Furthermore, FDA has no information that your products are generally recognized as safe and effective for the above referenced conditions and therefore, these products may also be "new drugs" under section 201(p) of the Act [21 USC 321(p)]. New drugs may not be legally marketed in the US without prior approval from FDA as described in section 505(a) of the Act [21 USC 355(a)]. FDA approves a new drug on the basis of scientific data submitted by a drug sponsor to demonstrate that the drug is safe and effective.
FDA is aware that Internet distributors may not know that the products they offer are regulated as drugs or that these drugs are not in compliance with the law. Many of these products may be legally marketed as dietary supplements or as cosmetics if therapeutic claims are removed from the promotional materials and the products otherwise comply with all applicable provisions of the Act and FDA regulations.
Under the Act, as amended by the Dietary Supplement Health and Education Act (DSHEA), dietary supplements may be legally marketed with truthful and non-misleading claims to affect the structure or function of the body (structure/function claims), if certain conditions are met.
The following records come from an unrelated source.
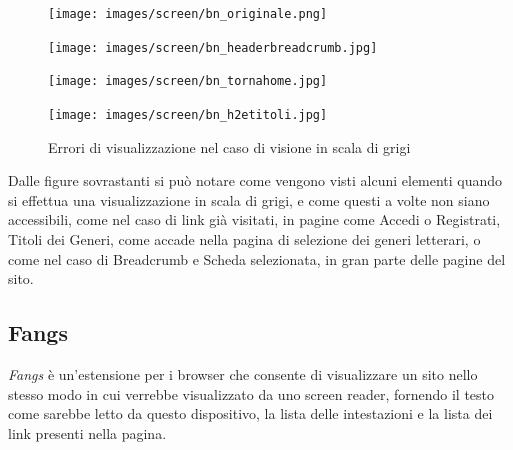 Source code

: \begin{figure}[H]
\begin{minipage}{0.45\textwidth}
\texttt{[image: images/screen/bn\_originale.png]}
\end{minipage}
\hspace{\fill}
\begin{minipage}{0.45\textwidth}
\texttt{[image: images/screen/bn\_headerbreadcrumb.jpg]}
\end{minipage}
\vspace*{0.5cm}
\begin{minipage}{0.45\textwidth}
\texttt{[image: images/screen/bn\_tornahome.jpg]}
\end{minipage}
\hspace{\fill}
\begin{minipage}{0.45\textwidth}
\texttt{[image: images/screen/bn\_h2etitoli.jpg]}
\end{minipage}
\caption{Errori di visualizzazione nel caso di visione in scala di grigi}\label{multiavp}
\end{figure}

Dalle figure sovrastanti si può notare come vengono visti alcuni elementi quando si effettua una visualizzazione in scala di grigi, e come questi a volte non siano accessibili, come nel caso di link già visitati, in pagine come Accedi o Registrati, Titoli dei Generi, come accade nella pagina di selezione dei generi letterari, o come nel caso di Breadcrumb e Scheda selezionata, in gran parte delle pagine del sito.

\subsection{Fangs}\label{sec:fangs} %
\textit{Fangs} è un'estensione per i browser che consente di visualizzare un
sito nello stesso modo in cui verrebbe visualizzato da uno screen reader,
fornendo il testo come sarebbe letto da questo dispositivo, la lista delle
intestazioni e la lista dei link presenti nella pagina.

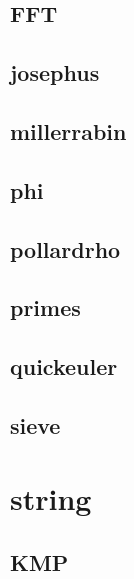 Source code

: \documentclass[a4paper,10pt,twocolumn,oneside]{article}
\begin{document}
    \subsection{FFT}
    

    \subsection{josephus}
    

    \vspace{1.2em}
    \vspace{1.2em}
    \subsection{millerrabin}
    

    \subsection{phi}
    

    \subsection{pollardrho}
    

    \subsection{primes}
    

    \subsection{quickeuler}
    

    \subsection{sieve}
    

\section{string}
    \subsection{KMP}
    
\end{document}
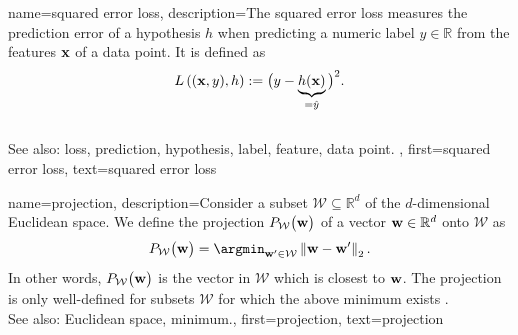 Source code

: 
{name={squared error loss},
description={The squared 
		error loss measures the prediction error of a 
		hypothesis $h$ when predicting a numeric label $y \in \mathbb{R}$ 
		from the features ${\bf x}$ of a data point. It is 
	defined as 
\begin{equation} 
	\nonumber

	L\left(({\bf x},y),h \right) := \big(y - \underbrace{h({\bf x})}_{=\hat{y}} \big)^{2}. 
\end{equation} 
			\\ 
		See also: loss, prediction, hypothesis, label, feature, data point.
},
first={squared error loss},
text={squared error loss}
}


 {name={projection}, 
       description={Consider a subset $\mathcal{W} \subseteq \mathbb{R}^{d}$ of 
	   the $d$-dimensional Euclidean space. We define the projection $P_{\mathcal{W}}\big( {\bf w}\big) $
	   of a vector ${\bf w} \in \mathbb{R}^{d}$ onto $\mathcal{W}$ as
		\begin{equation} 
   	    \label{equ_def_proj_generic_dict}
  	     P_{\mathcal{W}}\big( {\bf w}\big)  = \argmin_{{\bf w}' \in \mathcal{W}} \left\Vert  {{\bf w} - {\bf w}'} \right\Vert_{2}. 
         \end{equation}
		 In other words, $P_{\mathcal{W}}\big( {\bf w}\big) $ is the vector in $\mathcal{W}$ 
		 which is closest to ${\bf w}$. The projection is only well-defined for subsets $\mathcal{W}$ 
		 for which the above minimum exists \cite{BoydConvexBook}.
		 			\\ 
		See also: Euclidean space, minimum.},
		 first={projection},
		 text={projection}
}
However, claims that dietary supplements are intended to prevent, diagnose, mitigate, treat, or cure disease (disease claims), excepting health claims authorized for use by FDA, cause the products to be drugs. The intended use of a product may be established through product labels and labeling, catalogs, brochures, audio and videotapes, Internet sites, or other circumstances surrounding the distribution of the product. FDA has published a final rule intended to clarify the distinction between structure/function claims and disease claims. This document is available on the Internet at http://vm.cfsan.fda.gov/~lrd/fr000106.html (codified at 21 CFR 101.93(g)).
In addition, only products that are intended for ingestion may be lawfully marketed as dietary supplements. Topical products and products intended to enter into the body directly through the skin or mucosal tissues, such as transdermal or sublingual products, are not dietary supplements. For these products, both disease and structure/function claims may cause them to be new drugs.
Certain over-the-counter drugs are not new drugs and may be legally marketed without prior approval from FDA. Additional information is available in Title 21 of the Code of Federal Regulations (21 CFR) Parts 310 and 330-358, which contain FDA's regulations on over-the-counter drugs.
This letter is not intended to be an all-inclusive review of your web site and products your firm may market. It is your responsibility to ensure that all products marketed by your firm are in compliance with the Act and its implementing regulations.
If you need additional information or have questions concerning any products distributed through your web site, please contact FDA. You may reach FDA electronically (e-mail) at APope@CFSAN.FDA.GOV, or you may respond in writing to Angela F. Pope, Compliance Officer, Food and Drug Administration, Division of Compliance and Enforcement, 5100 Paint Branch Pkwy, College Park, MD 20740-3835. If you have any questions concerning any issue in this letter, please contact Ms Pope at 301-436-2375.
Susan J. Walker, MD
Division of Dietary Supplement Programs
Office of Nutritional Products, Labeling and Dietary Supplements
Center for Food Safety and Applied Nutrition
This page was posted on July 31, 2005.